Is your motivation for running the day to day operations of your business starting to wane? The enthusiasm and commitment it takes to keep a small company afloat, let alone thrive, can feel never-ending. While your reserves of energy may have been limitless in the beginning, the nonstop grind of keeping things running can take its toll. How can you stoke the fires of inspiration again and work past feelings of burnout?
Don’t work 24/7.
Although this advice is obvious, really consider if you are fully disengaging from work as much as you should be. Downtime is not a luxury, it’s a necessity. No one comes up with fresh concepts or solutions to problems when they are exhausted. Making time for other things in your life can stimulate new ideas for your business that may not have occurred to you otherwise.
Schedule breaks – and take them.
Build time into your day that is designated solely for the purpose of taking a mental break from your work. Schedule a 30-minute block to take a walk outdoors, read something interesting or inspirational, or chat with someone who will brighten your day. See these time slots as necessary diversions that will rejuvenate your thought process when you return to your desk.
Think carefully about the projects you’re accepting.
There’s no bigger psychological drain than working on tasks that give you no sense of satisfaction or joy. If you can turn away projects that are not interesting to you, do it. Having too much work to do, especially on jobs that really don’t appeal to you, is a surefire way to burnout.
Are you getting bogged down by tasks that someone else could handle? Free up some time by handing off those jobs to someone else and get your focus back on the big picture of what you’re trying to accomplish.
Tap into why you originally started your business.

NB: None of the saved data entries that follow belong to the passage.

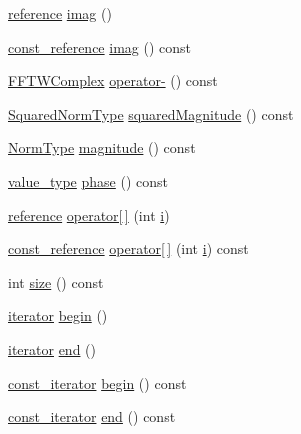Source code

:\begin{DoxyCompactItemize}
\item 
\hyperlink{class_f_f_t_w_complex_a7dfe1fb0319193094de12aef4000957d}{reference} \hyperlink{class_f_f_t_w_complex_ae1a5adfc71e42238ebd54cf4c246b750}{imag} ()
\item 
\hyperlink{class_f_f_t_w_complex_abf193fae52159474a60f7377e5c363e5}{const\-\_\-reference} \hyperlink{class_f_f_t_w_complex_a8d2a93864a22f81fc0ee48ecdf9a327d}{imag} () const 
\item 
\hyperlink{class_f_f_t_w_complex}{F\-F\-T\-W\-Complex} \hyperlink{class_f_f_t_w_complex_a368882d425267d78b66541abbe1b802a}{operator-\/} () const 
\item 
\hyperlink{class_f_f_t_w_complex_a048e30a91c9d932442272164d8a8db40}{Squared\-Norm\-Type} \hyperlink{class_f_f_t_w_complex_aca2561a2b291d686d03258e001826839}{squared\-Magnitude} () const 
\item 
\hyperlink{class_f_f_t_w_complex_a32b15a773ea0128be7cecdc7fc49df11}{Norm\-Type} \hyperlink{class_f_f_t_w_complex_a03a17d923f2f8d9b9c4ad82d73e5fc97}{magnitude} () const 
\item 
\hyperlink{class_f_f_t_w_complex_af159fb8086896f4f62494d72ce0f9d38}{value\-\_\-type} \hyperlink{class_f_f_t_w_complex_aeaecda0ca5742102c169d94ba7d11a0a}{phase} () const 
\item 
\hyperlink{class_f_f_t_w_complex_a7dfe1fb0319193094de12aef4000957d}{reference} \hyperlink{class_f_f_t_w_complex_a1fedb437d076f9ac778741e965ec8082}{operator\mbox{[}$\,$\mbox{]}} (int \hyperlink{_read_d_m3___matlab_8m_a6f6ccfcf58b31cb6412107d9d5281426}{i})
\item 
\hyperlink{class_f_f_t_w_complex_abf193fae52159474a60f7377e5c363e5}{const\-\_\-reference} \hyperlink{class_f_f_t_w_complex_a21530ce25d24c38f35f84e1192bf6a2f}{operator\mbox{[}$\,$\mbox{]}} (int \hyperlink{_read_d_m3___matlab_8m_a6f6ccfcf58b31cb6412107d9d5281426}{i}) const 
\item 
int \hyperlink{class_f_f_t_w_complex_a9eaae230d66771125054127143e4aa77}{size} () const 
\item 
\hyperlink{class_f_f_t_w_complex_acd25e1e4222dcf20dd6dcdbd38bdb190}{iterator} \hyperlink{class_f_f_t_w_complex_a57cb222642804fb62a8c75a1e2bae294}{begin} ()
\item 
\hyperlink{class_f_f_t_w_complex_acd25e1e4222dcf20dd6dcdbd38bdb190}{iterator} \hyperlink{class_f_f_t_w_complex_a655cb84ffea3bad72b74a04bcf496762}{end} ()
\item 
\hyperlink{class_f_f_t_w_complex_ade8293628a3a66859ee87cd4cb783308}{const\-\_\-iterator} \hyperlink{class_f_f_t_w_complex_a3f0cff255651d6a8159bcec59900c553}{begin} () const 
\item 
\hyperlink{class_f_f_t_w_complex_ade8293628a3a66859ee87cd4cb783308}{const\-\_\-iterator} \hyperlink{class_f_f_t_w_complex_a2e3efaf4ac47607e508ca203bacfc9d3}{end} () const 
\end{DoxyCompactItemize}


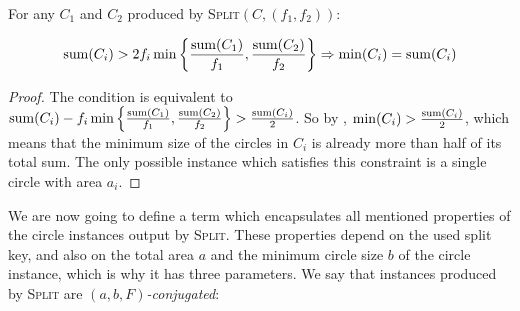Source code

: \documentclass[a4paper,style=print,bibliography=totoc,nexus,lnum,extramargin]{tubsbook}
\begin{document}
\begin{lemma}\label{th:min2}
    For any $C_1$ and $C_2$ produced by \textsc{Split}$(C,(f_1,f_2))$:

    $$\operatorname{sum}(C_i) > 2f_i\min\left\{\frac{\operatorname{sum}(C_1)}{f_1},\frac{\operatorname{sum}(C_2)}{f_2}\right\} \Rightarrow \min(C_i) = \operatorname{sum}(C_i)$$
\end{lemma}

\begin{proof}
    The condition is equivalent to $\operatorname{sum}(C_i) - f_i\min\left\{\frac{\operatorname{sum}(C_1)}{f_1},\frac{\operatorname{sum}(C_2)}{f_2}\right\} > \frac{\operatorname{sum}(C_i)}{2}$. So by , $\min(C_i) > \frac{\operatorname{sum}(C_i)}{2}$, which means that the minimum size of the circles in $C_i$ is already more than half of its total sum. The only possible instance which satisfies this constraint is a single circle with area $a_i$.
\end{proof}

We are now going to define a term which encapsulates all mentioned properties of the circle instances output by \textsc{Split}. These properties depend on the used split key, and also on the total area $a$ and the minimum circle size $b$ of the circle instance, which is why it has three parameters. We say that instances produced by \textsc{Split} are \emph{$(a,b,F)$-conjugated}:

\end{document}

What was your motivation for striking out on your own? What was the vision you had and how can you get more closely aligned with it again? Also, spend some time thinking about the successes you’ve had and how far you’ve come. Remembering the progress you’ve made can help you keep perspective on the current challenges you face.
Get the support of likeminded people.
No one can relate more to your particular stressors than other small business owners. Reach out to connect with those who can understand your situation and offer what has worked for them when they have felt depleted and needed to recharge.
Invest in your health.
No, you don’t have time to exercise and eat right, but you still have to. Not attending to your physical health will only backfire in the long run. There are limits to how far you can push yourself. Something has to give – don’t let it be your health.
These suggestions are probably things you already know – the key is to actually put them into action. Try sincerely committing to at least one or two changes and seeing what effect it has. Feeling burned out in your career at some point may be inevitable, but having it derail your productivity indefinitely doesn’t have to be.